ESPN NFL analyst Dan Orlovsky has admitted that he regrets how he framed his comments about Ohio State quarterback Justin Fields.
Last week, the former NFL quarterback turned ESPN analyst shared what he had heard about Fields from some teams around the league.
“One, I have heard that he is a last-guy-in, first-guy-out type of quarterback. Like, not the maniacal work ethic. I’ve even heard it compared to Justin Herbert, where it was like, dude, when Justin Herbert showed up, he was like a psychopath when it came to working and get ready for the draft. Or even at school, like, ‘Give me more, I want to work non-stop.’ And I’ve heard that there are issues with Justin Fields’ work ethic.
The second thing is … Where is his desire to go be a great quarterback? I think that there’s a desire to be a big-time athlete, from what is expressed to me, but where is his desire to be a great quarterback? And to be great, you gotta be willing to find the things that you are not good at and just freaking grind on them,” he said on The Pat McAfee Show.
Orlovsky was widely criticized for sharing these comments. ESPN college football analyst Kirk Herbstreit blasted his colleague for sharing that information.

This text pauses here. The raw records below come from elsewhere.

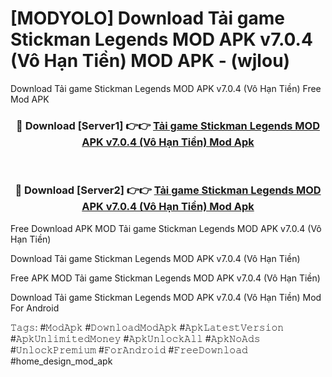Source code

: # [MODYOLO] Download Tải game Stickman Legends MOD APK v7.0.4 (Vô Hạn Tiền) MOD APK - (wjlou)
Download Tải game Stickman Legends MOD APK v7.0.4 (Vô Hạn Tiền) Free Mod APK

<div align="center">
<h3>🔴 Download [Server1] 👉👉 <a href="https://apk-comot.site?title=Tải_game_Stickman_Legends_MOD_APK_v7.0.4_(Vô_Hạn_Tiền)">Tải game Stickman Legends MOD APK v7.0.4 (Vô Hạn Tiền) Mod Apk</a></h3><br>

<h3>🔴 Download [Server2] 👉👉 <a href="https://apk-comot.site?title=Tải_game_Stickman_Legends_MOD_APK_v7.0.4_(Vô_Hạn_Tiền)">Tải game Stickman Legends MOD APK v7.0.4 (Vô Hạn Tiền) Mod Apk</a></h3>
</div>


Free Download APK MOD Tải game Stickman Legends MOD APK v7.0.4 (Vô Hạn Tiền)

Download Tải game Stickman Legends MOD APK v7.0.4 (Vô Hạn Tiền) 

Free APK MOD Tải game Stickman Legends MOD APK v7.0.4 (Vô Hạn Tiền) 

Download Tải game Stickman Legends MOD APK v7.0.4 (Vô Hạn Tiền) Mod For Android

𝚃𝚊𝚐𝚜: #𝙼𝚘𝚍𝙰𝚙𝚔 #𝙳𝚘𝚠𝚗𝚕𝚘𝚊𝚍𝙼𝚘𝚍𝙰𝚙𝚔 #𝙰𝚙𝚔𝙻𝚊𝚝𝚎𝚜𝚝𝚅𝚎𝚛𝚜𝚒𝚘𝚗 #𝙰𝚙𝚔𝚄𝚗𝚕𝚒𝚖𝚒𝚝𝚎𝚍𝙼𝚘𝚗𝚎𝚢 #𝙰𝚙𝚔𝚄𝚗𝚕𝚘𝚌𝚔𝙰𝚕𝚕 #𝙰𝚙𝚔𝙽𝚘𝙰𝚍𝚜 #𝚄𝚗𝚕𝚘𝚌𝚔𝙿𝚛𝚎𝚖𝚒𝚞𝚖 #𝙵𝚘𝚛𝙰𝚗𝚍𝚛𝚘𝚒𝚍 #𝙵𝚛𝚎𝚎𝙳𝚘𝚠𝚗𝚕𝚘𝚊𝚍 #home_design_mod_apk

“Absolutely RIDICULOUS. Even if YOU aren’t saying it… to pass that along from “people in the know” is reckless and absurd!! Embarrassing!!” said the college football analyst.
Orlovsky has since spoken to NBC Sports’ Peter King, admitting that he made a mistake.
From his column:
Orlovsky told me Saturday that people from a couple of teams did question Fields’ work ethic, but he regrets not having more “clarity and specificity” in his comments. In other words, he should have said something like, This is not what I know first-hand, but in talking to people I know in the league, two teams questioned Justin Fields’ work ethic, and that could be a concern. It’s important that Orlovsky be free to pass along information he finds credible, but it’s equally important to put that information in context.
Orlovsky added that he’s spoken with Fields personally.
“Justin didn’t have to take my phone call,” Orlovsky said. “He could have said, Screw that guy. I told him exactly what happened, said I wasn’t good enough in that moment, and that’s on me. He was like, I get it. It’s okay. I watch, and I know you’re someone who’s had my back. I appreciate you calling me. I felt like he was really mature, and I appreciated him hearing me out.”
Fields, who led the charge to have a college football season in 2020 and played through an injury in the College Football Playoff, is expected to be a top 10 pick in the NFL Draft later this month.